WORK REQUEST: For the data below, please report each line where the word "distance" is found.

Plain-text document sources:

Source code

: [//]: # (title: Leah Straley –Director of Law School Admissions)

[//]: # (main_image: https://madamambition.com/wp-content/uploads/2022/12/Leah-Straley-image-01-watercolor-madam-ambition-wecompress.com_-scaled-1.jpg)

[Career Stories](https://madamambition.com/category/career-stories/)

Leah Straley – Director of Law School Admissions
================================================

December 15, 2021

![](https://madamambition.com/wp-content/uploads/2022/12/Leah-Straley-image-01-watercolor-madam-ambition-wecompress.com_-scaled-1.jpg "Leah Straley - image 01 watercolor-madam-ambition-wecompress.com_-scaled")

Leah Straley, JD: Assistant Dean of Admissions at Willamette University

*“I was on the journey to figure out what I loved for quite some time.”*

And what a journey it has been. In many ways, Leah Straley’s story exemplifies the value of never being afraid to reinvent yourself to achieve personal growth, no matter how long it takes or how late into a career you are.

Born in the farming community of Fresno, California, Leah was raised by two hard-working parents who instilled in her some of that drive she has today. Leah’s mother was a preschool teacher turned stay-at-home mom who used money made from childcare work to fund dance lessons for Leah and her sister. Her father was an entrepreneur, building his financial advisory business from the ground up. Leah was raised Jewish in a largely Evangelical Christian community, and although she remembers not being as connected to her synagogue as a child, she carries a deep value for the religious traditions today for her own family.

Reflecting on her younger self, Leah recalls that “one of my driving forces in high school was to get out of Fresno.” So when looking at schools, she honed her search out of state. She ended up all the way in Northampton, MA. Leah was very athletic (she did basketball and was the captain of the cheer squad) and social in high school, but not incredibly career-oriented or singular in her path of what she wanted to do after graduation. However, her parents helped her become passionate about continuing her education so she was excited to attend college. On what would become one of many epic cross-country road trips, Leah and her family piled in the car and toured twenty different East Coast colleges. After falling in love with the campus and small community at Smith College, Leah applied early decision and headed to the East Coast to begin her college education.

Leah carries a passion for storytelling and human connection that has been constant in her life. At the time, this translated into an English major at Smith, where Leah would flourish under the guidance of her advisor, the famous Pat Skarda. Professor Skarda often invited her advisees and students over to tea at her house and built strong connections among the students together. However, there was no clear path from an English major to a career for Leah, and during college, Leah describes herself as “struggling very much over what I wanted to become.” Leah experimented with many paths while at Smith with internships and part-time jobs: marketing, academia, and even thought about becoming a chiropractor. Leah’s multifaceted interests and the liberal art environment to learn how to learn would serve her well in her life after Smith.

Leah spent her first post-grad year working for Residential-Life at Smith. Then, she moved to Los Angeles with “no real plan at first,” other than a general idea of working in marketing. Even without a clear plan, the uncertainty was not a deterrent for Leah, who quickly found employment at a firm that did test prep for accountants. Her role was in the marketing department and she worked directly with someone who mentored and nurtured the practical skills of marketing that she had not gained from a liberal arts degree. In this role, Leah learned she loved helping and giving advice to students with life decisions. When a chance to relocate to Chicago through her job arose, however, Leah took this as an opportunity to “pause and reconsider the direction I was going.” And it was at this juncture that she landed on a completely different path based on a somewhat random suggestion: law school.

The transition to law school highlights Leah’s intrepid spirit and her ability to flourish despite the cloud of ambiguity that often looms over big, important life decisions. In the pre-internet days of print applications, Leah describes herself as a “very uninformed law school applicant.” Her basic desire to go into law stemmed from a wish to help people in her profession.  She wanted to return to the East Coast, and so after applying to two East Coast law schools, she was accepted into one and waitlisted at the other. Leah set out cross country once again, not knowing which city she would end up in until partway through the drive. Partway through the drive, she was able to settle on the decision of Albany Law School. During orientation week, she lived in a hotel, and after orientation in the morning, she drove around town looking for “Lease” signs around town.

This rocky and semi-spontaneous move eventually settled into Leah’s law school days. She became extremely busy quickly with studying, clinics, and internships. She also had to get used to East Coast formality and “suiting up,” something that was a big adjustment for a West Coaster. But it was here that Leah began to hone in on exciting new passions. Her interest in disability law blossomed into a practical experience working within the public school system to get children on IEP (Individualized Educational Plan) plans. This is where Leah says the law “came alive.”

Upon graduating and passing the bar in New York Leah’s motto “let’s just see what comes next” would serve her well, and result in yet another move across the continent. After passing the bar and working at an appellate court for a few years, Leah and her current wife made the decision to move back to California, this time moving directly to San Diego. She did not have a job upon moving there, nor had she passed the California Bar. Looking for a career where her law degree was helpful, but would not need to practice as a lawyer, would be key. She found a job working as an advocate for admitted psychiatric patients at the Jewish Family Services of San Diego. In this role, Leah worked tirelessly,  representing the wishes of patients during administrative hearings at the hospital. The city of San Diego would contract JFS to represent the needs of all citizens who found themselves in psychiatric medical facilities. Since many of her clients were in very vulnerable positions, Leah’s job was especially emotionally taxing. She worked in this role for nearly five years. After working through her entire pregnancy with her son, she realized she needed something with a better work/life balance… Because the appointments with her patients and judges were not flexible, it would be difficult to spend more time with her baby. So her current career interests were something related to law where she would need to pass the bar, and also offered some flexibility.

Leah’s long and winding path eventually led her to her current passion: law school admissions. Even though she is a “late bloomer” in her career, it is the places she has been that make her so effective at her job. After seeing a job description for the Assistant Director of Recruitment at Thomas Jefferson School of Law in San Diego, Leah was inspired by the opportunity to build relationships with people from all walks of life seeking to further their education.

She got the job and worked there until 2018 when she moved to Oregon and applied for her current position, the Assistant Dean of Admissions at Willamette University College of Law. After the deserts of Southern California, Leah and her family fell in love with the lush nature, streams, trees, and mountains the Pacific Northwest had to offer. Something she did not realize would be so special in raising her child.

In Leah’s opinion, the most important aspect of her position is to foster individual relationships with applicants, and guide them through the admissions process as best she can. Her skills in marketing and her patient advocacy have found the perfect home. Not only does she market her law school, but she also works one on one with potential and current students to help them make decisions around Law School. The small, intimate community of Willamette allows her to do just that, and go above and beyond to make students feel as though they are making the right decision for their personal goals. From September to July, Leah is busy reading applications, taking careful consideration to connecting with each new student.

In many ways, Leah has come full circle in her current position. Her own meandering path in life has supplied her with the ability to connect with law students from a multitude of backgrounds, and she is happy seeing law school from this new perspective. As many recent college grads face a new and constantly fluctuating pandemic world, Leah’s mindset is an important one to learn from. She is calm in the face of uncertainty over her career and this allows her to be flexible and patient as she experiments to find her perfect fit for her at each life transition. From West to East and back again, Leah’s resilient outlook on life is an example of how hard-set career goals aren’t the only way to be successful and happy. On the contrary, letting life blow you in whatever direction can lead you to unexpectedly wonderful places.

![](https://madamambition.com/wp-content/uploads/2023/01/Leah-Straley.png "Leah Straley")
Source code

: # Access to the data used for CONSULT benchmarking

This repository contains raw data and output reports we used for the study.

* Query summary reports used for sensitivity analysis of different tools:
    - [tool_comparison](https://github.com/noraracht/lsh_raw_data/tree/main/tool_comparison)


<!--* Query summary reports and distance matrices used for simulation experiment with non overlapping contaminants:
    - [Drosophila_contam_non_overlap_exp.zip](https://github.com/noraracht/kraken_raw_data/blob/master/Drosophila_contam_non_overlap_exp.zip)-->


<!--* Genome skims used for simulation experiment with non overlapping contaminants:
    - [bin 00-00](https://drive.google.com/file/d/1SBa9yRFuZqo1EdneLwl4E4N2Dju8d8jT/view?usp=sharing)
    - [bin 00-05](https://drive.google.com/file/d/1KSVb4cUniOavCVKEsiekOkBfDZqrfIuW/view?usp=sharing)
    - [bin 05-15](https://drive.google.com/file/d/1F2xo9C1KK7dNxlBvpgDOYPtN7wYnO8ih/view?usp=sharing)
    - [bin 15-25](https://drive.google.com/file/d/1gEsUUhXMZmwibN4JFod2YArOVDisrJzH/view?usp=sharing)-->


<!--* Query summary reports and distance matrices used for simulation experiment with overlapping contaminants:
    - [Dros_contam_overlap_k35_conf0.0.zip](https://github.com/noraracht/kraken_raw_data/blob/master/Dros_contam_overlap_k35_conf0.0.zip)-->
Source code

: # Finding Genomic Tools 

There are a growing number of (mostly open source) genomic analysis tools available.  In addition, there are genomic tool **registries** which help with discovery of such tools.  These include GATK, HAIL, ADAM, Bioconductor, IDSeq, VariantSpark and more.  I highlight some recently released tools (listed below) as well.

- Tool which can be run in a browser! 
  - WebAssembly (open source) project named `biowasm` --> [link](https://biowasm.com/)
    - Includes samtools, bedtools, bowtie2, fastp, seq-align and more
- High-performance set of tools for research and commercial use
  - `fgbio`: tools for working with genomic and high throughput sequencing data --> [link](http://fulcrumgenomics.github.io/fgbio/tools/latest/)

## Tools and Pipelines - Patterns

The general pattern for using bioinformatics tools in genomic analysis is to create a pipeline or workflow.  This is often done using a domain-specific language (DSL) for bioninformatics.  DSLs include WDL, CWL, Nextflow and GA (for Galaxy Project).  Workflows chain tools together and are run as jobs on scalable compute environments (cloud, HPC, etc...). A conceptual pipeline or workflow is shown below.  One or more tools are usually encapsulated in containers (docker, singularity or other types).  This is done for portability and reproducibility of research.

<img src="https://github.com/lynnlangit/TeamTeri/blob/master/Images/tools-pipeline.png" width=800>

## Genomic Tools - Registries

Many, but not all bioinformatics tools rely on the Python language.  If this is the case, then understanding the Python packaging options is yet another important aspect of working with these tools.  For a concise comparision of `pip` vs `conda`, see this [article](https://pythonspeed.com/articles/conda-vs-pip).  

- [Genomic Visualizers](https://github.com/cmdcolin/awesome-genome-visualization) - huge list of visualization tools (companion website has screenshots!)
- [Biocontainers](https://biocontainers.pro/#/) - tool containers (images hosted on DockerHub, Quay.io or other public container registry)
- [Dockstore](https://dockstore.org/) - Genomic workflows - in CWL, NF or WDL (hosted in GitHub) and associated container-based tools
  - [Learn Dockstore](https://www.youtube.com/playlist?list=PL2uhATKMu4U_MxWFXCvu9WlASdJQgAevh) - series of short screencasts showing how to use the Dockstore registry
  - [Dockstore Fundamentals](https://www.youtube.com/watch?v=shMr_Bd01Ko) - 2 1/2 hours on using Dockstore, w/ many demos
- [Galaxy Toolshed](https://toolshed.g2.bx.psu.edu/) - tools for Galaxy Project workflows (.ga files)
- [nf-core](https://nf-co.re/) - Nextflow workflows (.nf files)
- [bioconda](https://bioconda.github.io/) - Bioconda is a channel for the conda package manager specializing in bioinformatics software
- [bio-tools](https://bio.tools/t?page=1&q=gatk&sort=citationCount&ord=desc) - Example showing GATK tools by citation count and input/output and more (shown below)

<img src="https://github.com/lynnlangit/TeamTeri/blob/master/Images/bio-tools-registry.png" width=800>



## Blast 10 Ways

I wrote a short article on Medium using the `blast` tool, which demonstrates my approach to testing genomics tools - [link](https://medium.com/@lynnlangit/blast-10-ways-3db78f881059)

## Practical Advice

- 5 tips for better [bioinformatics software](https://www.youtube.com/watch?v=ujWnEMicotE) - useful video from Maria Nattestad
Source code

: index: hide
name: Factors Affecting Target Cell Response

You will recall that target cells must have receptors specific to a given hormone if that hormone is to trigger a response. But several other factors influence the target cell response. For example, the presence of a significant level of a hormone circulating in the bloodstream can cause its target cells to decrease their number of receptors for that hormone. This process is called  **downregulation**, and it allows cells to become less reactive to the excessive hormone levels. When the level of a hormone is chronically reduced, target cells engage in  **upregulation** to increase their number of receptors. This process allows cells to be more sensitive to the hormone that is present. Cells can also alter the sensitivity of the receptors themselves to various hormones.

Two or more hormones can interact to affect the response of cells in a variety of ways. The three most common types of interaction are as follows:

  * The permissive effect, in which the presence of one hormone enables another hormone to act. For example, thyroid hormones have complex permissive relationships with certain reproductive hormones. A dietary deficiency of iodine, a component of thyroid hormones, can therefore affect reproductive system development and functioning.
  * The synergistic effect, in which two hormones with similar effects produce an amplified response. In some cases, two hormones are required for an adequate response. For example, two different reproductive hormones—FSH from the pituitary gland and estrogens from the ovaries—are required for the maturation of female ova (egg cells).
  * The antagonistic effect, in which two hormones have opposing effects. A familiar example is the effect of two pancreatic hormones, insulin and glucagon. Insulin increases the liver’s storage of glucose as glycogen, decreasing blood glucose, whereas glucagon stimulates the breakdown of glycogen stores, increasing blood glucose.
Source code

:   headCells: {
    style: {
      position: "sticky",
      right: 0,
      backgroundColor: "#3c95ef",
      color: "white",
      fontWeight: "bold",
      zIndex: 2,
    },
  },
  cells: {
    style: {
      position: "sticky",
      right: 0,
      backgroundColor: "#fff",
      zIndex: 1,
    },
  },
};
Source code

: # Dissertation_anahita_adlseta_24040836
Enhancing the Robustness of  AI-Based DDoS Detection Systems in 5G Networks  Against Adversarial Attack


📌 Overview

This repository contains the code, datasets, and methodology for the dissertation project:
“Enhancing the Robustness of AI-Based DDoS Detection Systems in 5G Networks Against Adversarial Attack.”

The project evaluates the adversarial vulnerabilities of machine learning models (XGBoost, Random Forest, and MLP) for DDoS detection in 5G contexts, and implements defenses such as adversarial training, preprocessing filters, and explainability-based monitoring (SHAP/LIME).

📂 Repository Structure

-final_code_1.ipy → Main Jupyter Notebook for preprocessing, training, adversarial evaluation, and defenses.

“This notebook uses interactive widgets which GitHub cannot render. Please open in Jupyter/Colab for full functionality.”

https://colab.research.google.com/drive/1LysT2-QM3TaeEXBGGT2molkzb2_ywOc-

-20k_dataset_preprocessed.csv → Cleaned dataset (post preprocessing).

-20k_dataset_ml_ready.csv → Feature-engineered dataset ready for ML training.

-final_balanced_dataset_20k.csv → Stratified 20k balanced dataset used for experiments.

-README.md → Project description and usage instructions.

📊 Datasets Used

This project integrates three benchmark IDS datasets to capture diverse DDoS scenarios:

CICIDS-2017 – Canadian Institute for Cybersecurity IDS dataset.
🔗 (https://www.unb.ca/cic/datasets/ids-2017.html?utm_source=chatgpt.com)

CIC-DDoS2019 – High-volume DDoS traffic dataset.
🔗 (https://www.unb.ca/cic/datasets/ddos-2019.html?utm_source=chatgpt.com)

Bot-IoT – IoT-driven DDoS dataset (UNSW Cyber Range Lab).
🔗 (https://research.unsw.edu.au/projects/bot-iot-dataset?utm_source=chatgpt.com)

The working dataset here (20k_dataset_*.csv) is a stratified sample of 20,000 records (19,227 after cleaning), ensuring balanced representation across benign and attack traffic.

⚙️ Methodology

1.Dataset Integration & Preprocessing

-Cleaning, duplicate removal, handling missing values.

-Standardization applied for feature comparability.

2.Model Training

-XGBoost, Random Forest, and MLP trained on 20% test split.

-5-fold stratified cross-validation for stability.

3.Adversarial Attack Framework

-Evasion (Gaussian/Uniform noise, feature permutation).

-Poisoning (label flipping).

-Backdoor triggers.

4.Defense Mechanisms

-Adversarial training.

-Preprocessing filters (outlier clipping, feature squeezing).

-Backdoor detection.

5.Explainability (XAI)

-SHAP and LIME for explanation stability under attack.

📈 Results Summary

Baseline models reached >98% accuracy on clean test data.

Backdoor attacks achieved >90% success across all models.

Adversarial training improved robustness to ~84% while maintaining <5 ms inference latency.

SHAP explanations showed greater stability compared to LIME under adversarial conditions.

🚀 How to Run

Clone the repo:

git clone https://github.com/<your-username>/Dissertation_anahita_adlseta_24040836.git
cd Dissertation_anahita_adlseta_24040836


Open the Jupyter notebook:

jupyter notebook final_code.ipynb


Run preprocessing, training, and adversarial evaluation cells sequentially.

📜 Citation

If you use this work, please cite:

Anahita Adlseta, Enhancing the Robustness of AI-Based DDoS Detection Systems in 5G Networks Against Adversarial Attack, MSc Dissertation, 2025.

ANSWER TO THIS PROBLEM:
<!--* Query summary reports and distance matrices used for simulation experiment with non overlapping contaminants:
<!--* Query summary reports and distance matrices used for simulation experiment with overlapping contaminants:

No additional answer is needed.